WHAT THE TASK REQUIRES. Retype every line from the start of the entries below down to the line with "1. 在專案中，在「工 **作」方塊**", both ends included; skip the pictures.

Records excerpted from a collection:
· · · · · · ·

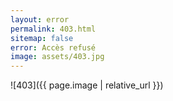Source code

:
 ```yaml
---
layout: error
permalink: 403.html
sitemap: false
error: Accès refusé
image: assets/403.jpg
---
```

![403]({{ page.image | relative_url }})
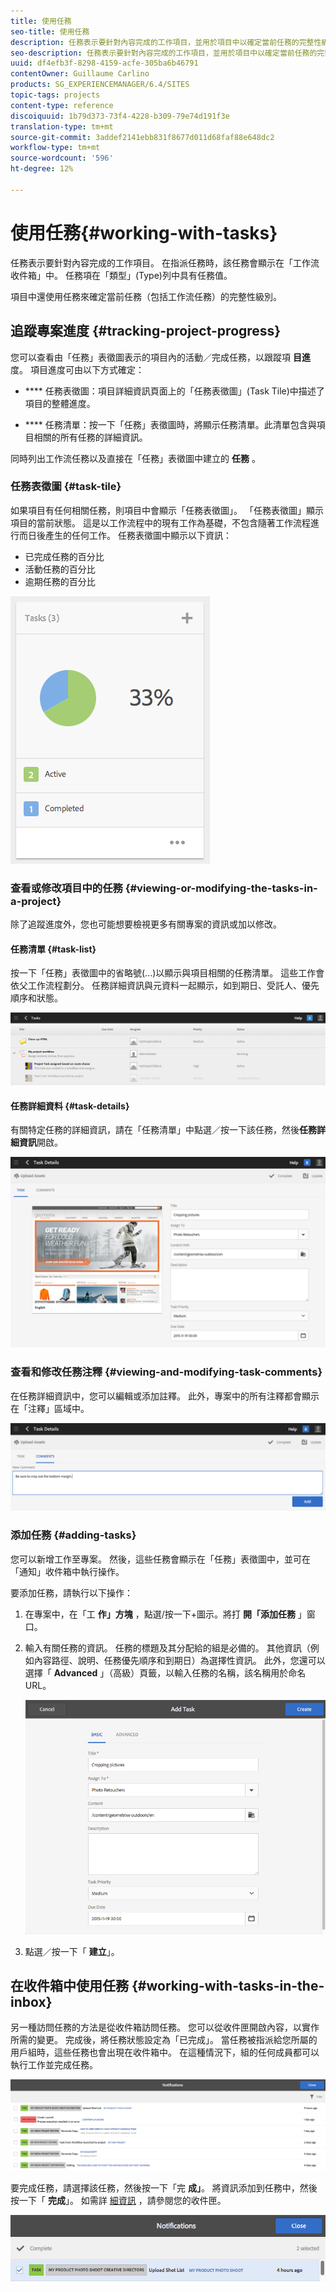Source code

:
 ```yaml
---
title: 使用任務
seo-title: 使用任務
description: 任務表示要針對內容完成的工作項目，並用於項目中以確定當前任務的完整性級別
seo-description: 任務表示要針對內容完成的工作項目，並用於項目中以確定當前任務的完整性級別
uuid: df4efb3f-8298-4159-acfe-305ba6b46791
contentOwner: Guillaume Carlino
products: SG_EXPERIENCEMANAGER/6.4/SITES
topic-tags: projects
content-type: reference
discoiquuid: 1b79d373-73f4-4228-b309-79e74d191f3e
translation-type: tm+mt
source-git-commit: 3addef2141ebb831f8677d011d68faf88e648dc2
workflow-type: tm+mt
source-wordcount: '596'
ht-degree: 12%

---
```



# 使用任務{#working-with-tasks}

任務表示要針對內容完成的工作項目。 在指派任務時，該任務會顯示在「工作流收件箱」中。 任務項在「類型」(Type)列中具有任務值。

項目中還使用任務來確定當前任務（包括工作流任務）的完整性級別。

## 追蹤專案進度 {#tracking-project-progress}

您可以查看由「任務」表徵圖表示的項目內的活動／完成任務，以跟蹤項 **目進** 度。 項目進度可由以下方式確定：

* **** 任務表徵圖：項目詳細資訊頁面上的「任務表徵圖」(Task Tile)中描述了項目的整體進度。

* **** 任務清單：按一下「任務」表徵圖時，將顯示任務清單。此清單包含與項目相關的所有任務的詳細資訊。

同時列出工作流任務以及直接在「任務」表徵圖中建立的 **任務** 。

### 任務表徵圖 {#task-tile}

如果項目有任何相關任務，則項目中會顯示「任務表徵圖」。 「任務表徵圖」顯示項目的當前狀態。 這是以工作流程中的現有工作為基礎，不包含隨著工作流程進行而日後產生的任何工作。 任務表徵圖中顯示以下資訊：

* 已完成任務的百分比
* 活動任務的百分比
* 逾期任務的百分比

![chlimage_1-98](assets/chlimage_1-98.png)

### 查看或修改項目中的任務 {#viewing-or-modifying-the-tasks-in-a-project}

除了追蹤進度外，您也可能想要檢視更多有關專案的資訊或加以修改。

#### 任務清單 {#task-list}

按一下「任務」表徵圖中的省略號(...)以顯示與項目相關的任務清單。 這些工作會依父工作流程劃分。 任務詳細資訊與元資料一起顯示，如到期日、受託人、優先順序和狀態。

![chlimage_1-99](assets/chlimage_1-99.png)

#### 任務詳細資料 {#task-details}

有關特定任務的詳細資訊，請在「任務清單」中點選／按一下該任務，然後**任務詳細資訊**開啟。

![chlimage_1-100](assets/chlimage_1-100.png)

### 查看和修改任務注釋 {#viewing-and-modifying-task-comments}

在任務詳細資訊中，您可以編輯或添加註釋。 此外，專案中的所有注釋都會顯示在「注釋」區域中。

![chlimage_1-101](assets/chlimage_1-101.png)

### 添加任務 {#adding-tasks}

您可以新增工作至專案。 然後，這些任務會顯示在「任務」表徵圖中，並可在「通知」收件箱中執行操作。

要添加任務，請執行以下操作：

1. 在專案中，在「工 **作」方塊** ，點選/按一下+圖示。將打 **開「添加任務** 」窗口。
1. 輸入有關任務的資訊。 任務的標題及其分配給的組是必備的。 其他資訊（例如內容路徑、說明、任務優先順序和到期日）為選擇性資訊。 此外，您還可以選擇「 **Advanced** 」（高級）頁籤，以輸入任務的名稱，該名稱用於命名URL。

   ![chlimage_1-102](assets/chlimage_1-102.png)

1. 點選／按一下「 **建立**」。

## 在收件箱中使用任務 {#working-with-tasks-in-the-inbox}

另一種訪問任務的方法是從收件箱訪問任務。 您可以從收件匣開啟內容，以實作所需的變更。 完成後，將任務狀態設定為「已完成」。 當任務被指派給您所屬的用戶組時，這些任務也會出現在收件箱中。 在這種情況下，組的任何成員都可以執行工作並完成任務。

![chlimage_1-103](assets/chlimage_1-103.png)

要完成任務，請選擇該任務，然後按一下「完 **成」**。 將資訊添加到任務中，然後按一下「 **完成**」。 如需詳 [細資訊](/help/sites-authoring/inbox.md) ，請參閱您的收件匣。

![chlimage_1-104](assets/chlimage_1-104.png)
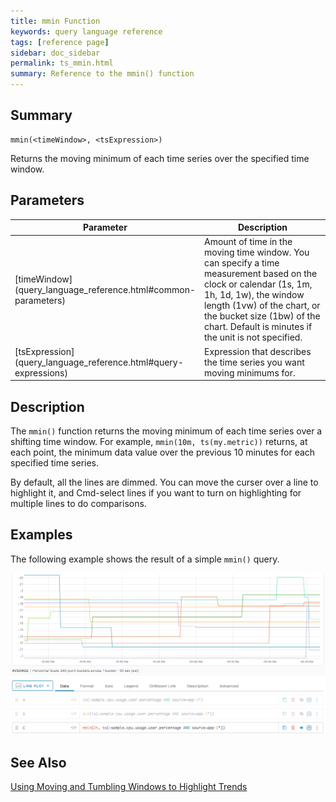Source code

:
 ```yaml
---
title: mmin Function
keywords: query language reference
tags: [reference page]
sidebar: doc_sidebar
permalink: ts_mmin.html
summary: Reference to the mmin() function
---
```


## Summary

```
mmin(<timeWindow>, <tsExpression>)
```
Returns the moving minimum of each time series over the specified time window.

## Parameters

<table>
<tbody>
<thead>
<tr><th width="20%">Parameter</th><th width="80%">Description</th></tr>
</thead>
<tr>
<td markdown="span">[timeWindow](query_language_reference.html#common-parameters)</td>
<td>Amount of time in the moving time window. You can specify a time measurement based on the clock or calendar (1s, 1m, 1h, 1d, 1w), the window length (1vw) of the chart, or the bucket size (1bw) of the chart. Default is minutes if the unit is not specified.</td></tr>
<tr>
<td markdown="span">[tsExpression](query_language_reference.html#query-expressions)</td>
<td>Expression that describes the time series you want moving minimums for.  </td></tr>
</tbody>
</table>

## Description

The `mmin()` function returns the moving minimum of each time series over a shifting time window. For example, `mmin(10m, ts(my.metric))` returns, at each point, the minimum data value over the previous 10 minutes for each specified time series.

By default, all the lines are dimmed. You can move the curser over a line to highlight it, and Cmd-select lines if you want to turn on highlighting for multiple lines to do comparisons.

## Examples

The following example shows the result of a simple `mmin()` query.

![mmin](images/ts_mmin.png)

## See Also

[Using Moving and Tumbling Windows to Highlight Trends](query_language_windows_trends.html)
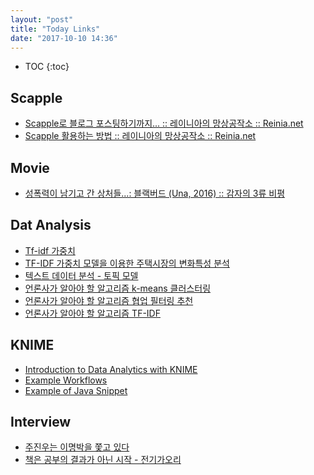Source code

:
 ```yaml
---
layout: "post"
title: "Today Links"
date: "2017-10-10 14:36"
---
```


- TOC
{:toc}


## Scapple

* [Scapple로 블로그 포스팅하기까지... :: 레이니아의 망상공작소 :: Reinia.net](http://reinia.net/1229)
* [Scapple 활용하는 방법 :: 레이니아의 망상공작소 :: Reinia.net](http://reinia.net/927)


## Movie

* [성폭력이 남기고 간 상처들...: 블랙버드 (Una, 2016) :: 감자의 3류 비평](http://gamja-blog.tistory.com/1830)



## Dat Analysis

* [Tf-idf 가중치](http://jeongsw.tistory.com/449)
* [TF-IDF 가중치 모델을 이용한 주택시장의 변화특성 분석](http://www.reacademy.org/rboard/data/krea2_new/63_4.pdf)
* [텍스트 데이터 분석 - 토픽 모델](http://blog.naver.com/chunjein/220896344134)
* [언론사가 알아야 할 알고리즘 k-means 클러스터링](http://www.bloter.net/archives/263023)
* [언론사가 알아야 할 알고리즘 협업 필터링 추천](http://www.bloter.net/archives/263722)
* [언론사가 알아야 할 알고리즘 TF-IDF](http://www.bloter.net/archives/264262)

## KNIME

* [Introduction to Data Analytics with KNIME ](https://www.safaribooksonline.com/library/view/introduction-to-data/9781491967546/?utm_medium=referral&utm_campaign=publisher&utm_source=oreilly&utm_content=buybox)
* [Example Workflows](https://www.knime.com/example-workflows)
* [Example of Java Snippet ](https://www.knime.com/nodeguide/scripting/java/example-of-java-snippet)


## Interview

* [주진우는 이명박을 쫓고 있다](http://esquirekorea.co.kr/interview/%ec%a3%bc%ec%a7%84%ec%9a%b0%eb%8a%94-%ec%9d%b4%eb%aa%85%eb%b0%95%ec%9d%84-%ec%ab%93%ea%b3%a0-%ec%9e%88%eb%8b%a4/)
* [책은 공부의 결과가 아닌 시작 - 전기가오리](http://ch.yes24.com/article/view/34411)
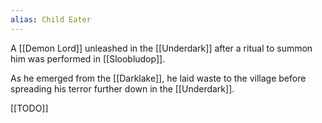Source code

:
 ```yaml
---
alias: Child Eater
---
```

A [[Demon Lord]] unleashed in the [[Underdark]] after a ritual to summon him was performed in [[Sloobludop]].

As he emerged from the [[Darklake]], he laid waste to the village before spreading his terror further down in the [[Underdark]].

[[TODO]]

· · · · · · ·

ANSWER SECTION.
Source code

:
 ```yaml
---
layout: error
permalink: 403.html
sitemap: false
error: Accès refusé
image: assets/403.jpg
---
```

![403]({{ page.image | relative_url }})
Source code

:
 ```yaml
---
title: 使用任務
seo-title: 使用任務
description: 任務表示要針對內容完成的工作項目，並用於項目中以確定當前任務的完整性級別
seo-description: 任務表示要針對內容完成的工作項目，並用於項目中以確定當前任務的完整性級別
uuid: df4efb3f-8298-4159-acfe-305ba6b46791
contentOwner: Guillaume Carlino
products: SG_EXPERIENCEMANAGER/6.4/SITES
topic-tags: projects
content-type: reference
discoiquuid: 1b79d373-73f4-4228-b309-79e74d191f3e
translation-type: tm+mt
source-git-commit: 3addef2141ebb831f8677d011d68faf88e648dc2
workflow-type: tm+mt
source-wordcount: '596'
ht-degree: 12%

---
```



# 使用任務{#working-with-tasks}

任務表示要針對內容完成的工作項目。 在指派任務時，該任務會顯示在「工作流收件箱」中。 任務項在「類型」(Type)列中具有任務值。

項目中還使用任務來確定當前任務（包括工作流任務）的完整性級別。

## 追蹤專案進度 {#tracking-project-progress}

您可以查看由「任務」表徵圖表示的項目內的活動／完成任務，以跟蹤項 **目進** 度。 項目進度可由以下方式確定：

* **** 任務表徵圖：項目詳細資訊頁面上的「任務表徵圖」(Task Tile)中描述了項目的整體進度。

* **** 任務清單：按一下「任務」表徵圖時，將顯示任務清單。此清單包含與項目相關的所有任務的詳細資訊。

同時列出工作流任務以及直接在「任務」表徵圖中建立的 **任務** 。

### 任務表徵圖 {#task-tile}

如果項目有任何相關任務，則項目中會顯示「任務表徵圖」。 「任務表徵圖」顯示項目的當前狀態。 這是以工作流程中的現有工作為基礎，不包含隨著工作流程進行而日後產生的任何工作。 任務表徵圖中顯示以下資訊：

* 已完成任務的百分比
* 活動任務的百分比
* 逾期任務的百分比

![chlimage_1-98](assets/chlimage_1-98.png)

### 查看或修改項目中的任務 {#viewing-or-modifying-the-tasks-in-a-project}

除了追蹤進度外，您也可能想要檢視更多有關專案的資訊或加以修改。

#### 任務清單 {#task-list}

按一下「任務」表徵圖中的省略號(...)以顯示與項目相關的任務清單。 這些工作會依父工作流程劃分。 任務詳細資訊與元資料一起顯示，如到期日、受託人、優先順序和狀態。

![chlimage_1-99](assets/chlimage_1-99.png)

#### 任務詳細資料 {#task-details}

有關特定任務的詳細資訊，請在「任務清單」中點選／按一下該任務，然後**任務詳細資訊**開啟。

![chlimage_1-100](assets/chlimage_1-100.png)

### 查看和修改任務注釋 {#viewing-and-modifying-task-comments}

在任務詳細資訊中，您可以編輯或添加註釋。 此外，專案中的所有注釋都會顯示在「注釋」區域中。

![chlimage_1-101](assets/chlimage_1-101.png)

### 添加任務 {#adding-tasks}

您可以新增工作至專案。 然後，這些任務會顯示在「任務」表徵圖中，並可在「通知」收件箱中執行操作。

要添加任務，請執行以下操作：

1. 在專案中，在「工 **作」方塊** ，點選/按一下+圖示。將打 **開「添加任務** 」窗口。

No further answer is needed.